Exercise prompt >> A stretch of the entries below is to be set down exactly, running from the line with "Effect | Explanation |" through the line with "destination register. |", both included, and no other line.

-- Opening Marker --

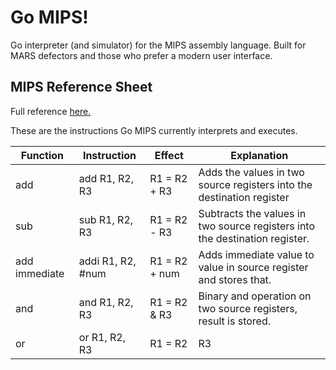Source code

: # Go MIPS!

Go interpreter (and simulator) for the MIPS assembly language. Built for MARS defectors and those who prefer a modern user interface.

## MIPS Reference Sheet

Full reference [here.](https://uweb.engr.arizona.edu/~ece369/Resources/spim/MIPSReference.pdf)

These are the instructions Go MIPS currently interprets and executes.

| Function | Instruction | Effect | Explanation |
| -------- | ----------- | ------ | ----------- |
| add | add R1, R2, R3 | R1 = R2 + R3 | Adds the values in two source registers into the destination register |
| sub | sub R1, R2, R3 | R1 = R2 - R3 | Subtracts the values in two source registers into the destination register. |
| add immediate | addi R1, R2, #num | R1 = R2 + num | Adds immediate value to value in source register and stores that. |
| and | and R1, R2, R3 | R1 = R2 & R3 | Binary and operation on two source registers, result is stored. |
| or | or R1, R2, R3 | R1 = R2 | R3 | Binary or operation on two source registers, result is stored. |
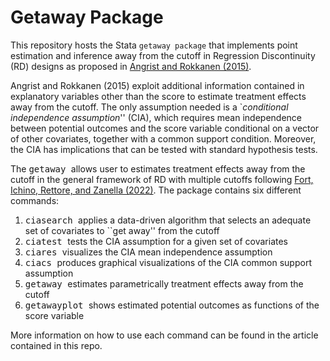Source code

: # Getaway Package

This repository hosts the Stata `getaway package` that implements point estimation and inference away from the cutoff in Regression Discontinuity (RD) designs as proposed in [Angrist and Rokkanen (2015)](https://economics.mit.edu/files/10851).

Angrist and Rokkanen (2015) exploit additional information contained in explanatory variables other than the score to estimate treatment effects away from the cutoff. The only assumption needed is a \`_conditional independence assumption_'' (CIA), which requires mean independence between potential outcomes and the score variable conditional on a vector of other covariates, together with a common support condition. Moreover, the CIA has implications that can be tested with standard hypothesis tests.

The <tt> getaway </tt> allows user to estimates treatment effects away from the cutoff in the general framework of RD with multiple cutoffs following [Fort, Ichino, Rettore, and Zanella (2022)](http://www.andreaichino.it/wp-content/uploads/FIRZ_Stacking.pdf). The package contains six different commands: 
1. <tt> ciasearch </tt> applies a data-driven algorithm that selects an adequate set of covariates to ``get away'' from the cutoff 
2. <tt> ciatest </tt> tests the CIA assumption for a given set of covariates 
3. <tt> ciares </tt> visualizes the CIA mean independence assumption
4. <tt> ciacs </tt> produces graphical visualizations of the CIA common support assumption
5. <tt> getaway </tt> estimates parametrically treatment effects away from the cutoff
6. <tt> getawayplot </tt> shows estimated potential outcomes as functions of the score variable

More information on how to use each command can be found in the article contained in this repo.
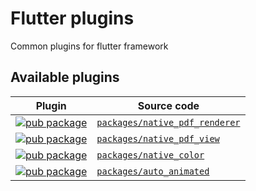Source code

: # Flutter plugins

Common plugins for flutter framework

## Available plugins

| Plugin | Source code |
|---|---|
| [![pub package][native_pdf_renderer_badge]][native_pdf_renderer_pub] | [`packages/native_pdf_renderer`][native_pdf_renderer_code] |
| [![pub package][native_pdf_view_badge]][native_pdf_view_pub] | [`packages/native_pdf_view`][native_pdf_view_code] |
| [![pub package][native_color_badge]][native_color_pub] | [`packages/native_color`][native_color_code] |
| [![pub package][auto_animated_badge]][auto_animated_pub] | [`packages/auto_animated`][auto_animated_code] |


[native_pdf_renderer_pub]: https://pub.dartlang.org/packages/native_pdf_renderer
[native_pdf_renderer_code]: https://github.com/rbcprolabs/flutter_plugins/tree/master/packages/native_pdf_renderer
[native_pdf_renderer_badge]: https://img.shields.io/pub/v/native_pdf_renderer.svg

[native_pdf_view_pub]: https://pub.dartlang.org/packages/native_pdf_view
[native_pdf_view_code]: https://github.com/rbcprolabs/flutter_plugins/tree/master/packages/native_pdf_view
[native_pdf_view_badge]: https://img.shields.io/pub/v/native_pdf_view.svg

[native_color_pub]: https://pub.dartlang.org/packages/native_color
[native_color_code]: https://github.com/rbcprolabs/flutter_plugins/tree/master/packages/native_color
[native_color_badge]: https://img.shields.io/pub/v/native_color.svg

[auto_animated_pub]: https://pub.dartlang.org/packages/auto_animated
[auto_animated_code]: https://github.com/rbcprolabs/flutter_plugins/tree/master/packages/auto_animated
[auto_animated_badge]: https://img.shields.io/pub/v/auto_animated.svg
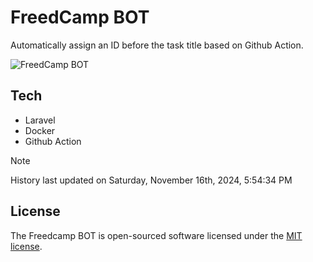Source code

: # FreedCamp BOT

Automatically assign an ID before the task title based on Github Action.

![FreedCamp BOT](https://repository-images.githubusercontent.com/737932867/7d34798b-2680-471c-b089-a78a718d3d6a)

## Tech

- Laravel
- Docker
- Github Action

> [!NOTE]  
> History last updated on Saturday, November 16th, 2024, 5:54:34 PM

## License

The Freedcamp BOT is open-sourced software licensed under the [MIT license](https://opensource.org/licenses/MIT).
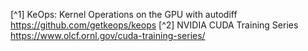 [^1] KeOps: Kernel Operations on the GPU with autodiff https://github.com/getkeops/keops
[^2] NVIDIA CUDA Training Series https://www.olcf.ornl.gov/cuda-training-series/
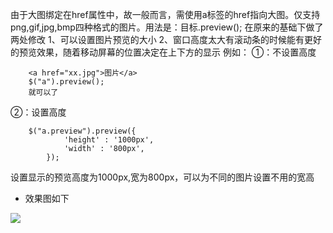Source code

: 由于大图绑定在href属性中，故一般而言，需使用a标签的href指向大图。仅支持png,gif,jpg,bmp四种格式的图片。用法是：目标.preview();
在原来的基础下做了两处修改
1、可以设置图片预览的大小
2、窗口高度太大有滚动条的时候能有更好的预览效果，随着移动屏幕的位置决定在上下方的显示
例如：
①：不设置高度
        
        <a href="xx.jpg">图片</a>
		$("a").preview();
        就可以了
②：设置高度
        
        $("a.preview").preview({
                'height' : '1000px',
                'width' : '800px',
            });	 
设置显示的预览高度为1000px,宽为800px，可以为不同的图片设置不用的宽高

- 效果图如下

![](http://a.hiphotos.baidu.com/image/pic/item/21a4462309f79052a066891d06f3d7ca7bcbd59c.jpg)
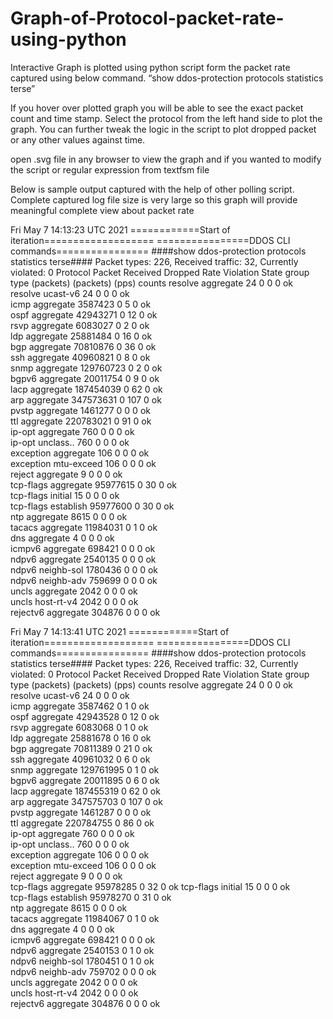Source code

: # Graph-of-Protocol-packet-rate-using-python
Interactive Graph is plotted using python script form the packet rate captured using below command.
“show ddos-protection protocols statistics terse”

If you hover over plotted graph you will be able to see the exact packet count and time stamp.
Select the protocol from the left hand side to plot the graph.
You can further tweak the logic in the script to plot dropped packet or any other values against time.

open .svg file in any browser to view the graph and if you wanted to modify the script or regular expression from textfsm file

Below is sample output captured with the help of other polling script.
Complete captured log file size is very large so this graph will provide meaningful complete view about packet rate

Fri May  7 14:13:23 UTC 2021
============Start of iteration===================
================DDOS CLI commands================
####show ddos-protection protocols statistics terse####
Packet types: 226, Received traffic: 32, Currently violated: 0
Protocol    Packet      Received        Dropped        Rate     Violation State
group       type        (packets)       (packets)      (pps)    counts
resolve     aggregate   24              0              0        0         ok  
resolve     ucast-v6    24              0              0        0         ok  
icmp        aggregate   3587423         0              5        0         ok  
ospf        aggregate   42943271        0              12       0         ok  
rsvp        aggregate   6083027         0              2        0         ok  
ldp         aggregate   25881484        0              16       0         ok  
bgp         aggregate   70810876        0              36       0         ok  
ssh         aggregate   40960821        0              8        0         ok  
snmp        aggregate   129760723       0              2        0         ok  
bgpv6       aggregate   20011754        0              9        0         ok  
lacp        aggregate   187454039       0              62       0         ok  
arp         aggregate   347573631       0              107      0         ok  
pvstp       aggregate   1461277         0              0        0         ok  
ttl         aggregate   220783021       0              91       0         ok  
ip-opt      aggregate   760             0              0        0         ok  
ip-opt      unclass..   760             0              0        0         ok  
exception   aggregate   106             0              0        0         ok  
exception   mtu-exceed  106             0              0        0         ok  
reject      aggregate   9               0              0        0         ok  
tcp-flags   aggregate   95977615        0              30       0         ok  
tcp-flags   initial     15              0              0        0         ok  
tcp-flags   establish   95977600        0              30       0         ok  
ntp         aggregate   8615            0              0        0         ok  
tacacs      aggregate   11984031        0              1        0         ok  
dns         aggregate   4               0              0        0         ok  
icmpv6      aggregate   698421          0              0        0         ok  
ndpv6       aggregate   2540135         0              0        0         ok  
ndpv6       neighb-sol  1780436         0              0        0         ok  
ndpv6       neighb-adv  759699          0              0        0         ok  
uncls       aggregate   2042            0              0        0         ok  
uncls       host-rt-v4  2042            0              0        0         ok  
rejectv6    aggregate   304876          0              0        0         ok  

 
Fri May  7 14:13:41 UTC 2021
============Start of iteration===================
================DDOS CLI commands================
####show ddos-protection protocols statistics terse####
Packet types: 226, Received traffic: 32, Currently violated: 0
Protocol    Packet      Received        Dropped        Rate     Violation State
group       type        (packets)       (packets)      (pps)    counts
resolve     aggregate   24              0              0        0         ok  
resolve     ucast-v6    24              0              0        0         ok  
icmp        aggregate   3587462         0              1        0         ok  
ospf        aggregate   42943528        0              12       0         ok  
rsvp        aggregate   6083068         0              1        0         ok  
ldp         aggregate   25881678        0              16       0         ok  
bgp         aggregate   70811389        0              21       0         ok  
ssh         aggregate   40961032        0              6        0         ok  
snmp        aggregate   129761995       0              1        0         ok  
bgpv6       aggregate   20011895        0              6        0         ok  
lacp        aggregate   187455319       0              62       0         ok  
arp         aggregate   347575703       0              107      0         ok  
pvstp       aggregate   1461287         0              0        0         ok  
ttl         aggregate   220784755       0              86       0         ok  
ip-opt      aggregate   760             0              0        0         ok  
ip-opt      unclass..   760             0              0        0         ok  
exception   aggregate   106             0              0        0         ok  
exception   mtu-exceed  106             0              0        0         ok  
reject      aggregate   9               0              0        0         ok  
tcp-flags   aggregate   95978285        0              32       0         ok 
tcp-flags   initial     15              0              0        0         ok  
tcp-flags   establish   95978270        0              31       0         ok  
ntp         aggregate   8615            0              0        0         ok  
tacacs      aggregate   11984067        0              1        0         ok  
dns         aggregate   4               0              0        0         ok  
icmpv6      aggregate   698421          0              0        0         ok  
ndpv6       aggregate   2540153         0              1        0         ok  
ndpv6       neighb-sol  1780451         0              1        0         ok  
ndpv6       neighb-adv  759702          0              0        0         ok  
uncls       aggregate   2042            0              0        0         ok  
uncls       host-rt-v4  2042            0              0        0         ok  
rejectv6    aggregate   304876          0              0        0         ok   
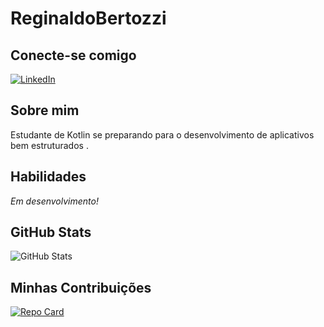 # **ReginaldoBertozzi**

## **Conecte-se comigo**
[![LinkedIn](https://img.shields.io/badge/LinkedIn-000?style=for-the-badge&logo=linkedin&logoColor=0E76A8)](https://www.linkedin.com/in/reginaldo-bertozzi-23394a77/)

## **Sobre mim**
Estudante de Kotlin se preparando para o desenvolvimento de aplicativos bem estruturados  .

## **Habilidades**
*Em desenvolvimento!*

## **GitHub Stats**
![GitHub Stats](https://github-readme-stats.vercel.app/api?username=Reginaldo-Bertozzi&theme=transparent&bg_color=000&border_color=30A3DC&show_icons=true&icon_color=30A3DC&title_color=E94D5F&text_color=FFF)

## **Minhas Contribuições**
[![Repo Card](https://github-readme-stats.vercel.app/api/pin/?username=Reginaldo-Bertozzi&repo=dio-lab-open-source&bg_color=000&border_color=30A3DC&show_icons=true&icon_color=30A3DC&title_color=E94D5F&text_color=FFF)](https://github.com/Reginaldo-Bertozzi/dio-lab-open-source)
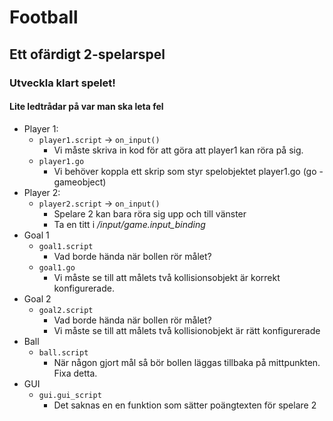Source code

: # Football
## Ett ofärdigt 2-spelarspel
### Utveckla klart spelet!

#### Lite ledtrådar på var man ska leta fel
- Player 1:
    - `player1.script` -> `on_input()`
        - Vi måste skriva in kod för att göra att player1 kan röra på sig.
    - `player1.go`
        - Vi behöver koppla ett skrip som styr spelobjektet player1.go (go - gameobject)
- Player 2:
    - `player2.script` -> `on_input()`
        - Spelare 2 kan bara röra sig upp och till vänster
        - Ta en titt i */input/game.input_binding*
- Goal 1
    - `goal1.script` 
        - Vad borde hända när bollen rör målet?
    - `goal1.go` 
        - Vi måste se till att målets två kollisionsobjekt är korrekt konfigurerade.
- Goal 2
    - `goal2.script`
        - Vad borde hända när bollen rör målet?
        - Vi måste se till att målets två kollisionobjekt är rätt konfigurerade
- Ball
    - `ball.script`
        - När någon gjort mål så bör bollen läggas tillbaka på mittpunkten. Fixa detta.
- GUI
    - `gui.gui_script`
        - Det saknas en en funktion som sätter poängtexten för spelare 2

-- Closing Marker --

Expected answer >>
| Function | Instruction | Effect | Explanation |
| -------- | ----------- | ------ | ----------- |
| add | add R1, R2, R3 | R1 = R2 + R3 | Adds the values in two source registers into the destination register |
| sub | sub R1, R2, R3 | R1 = R2 - R3 | Subtracts the values in two source registers into the destination register. |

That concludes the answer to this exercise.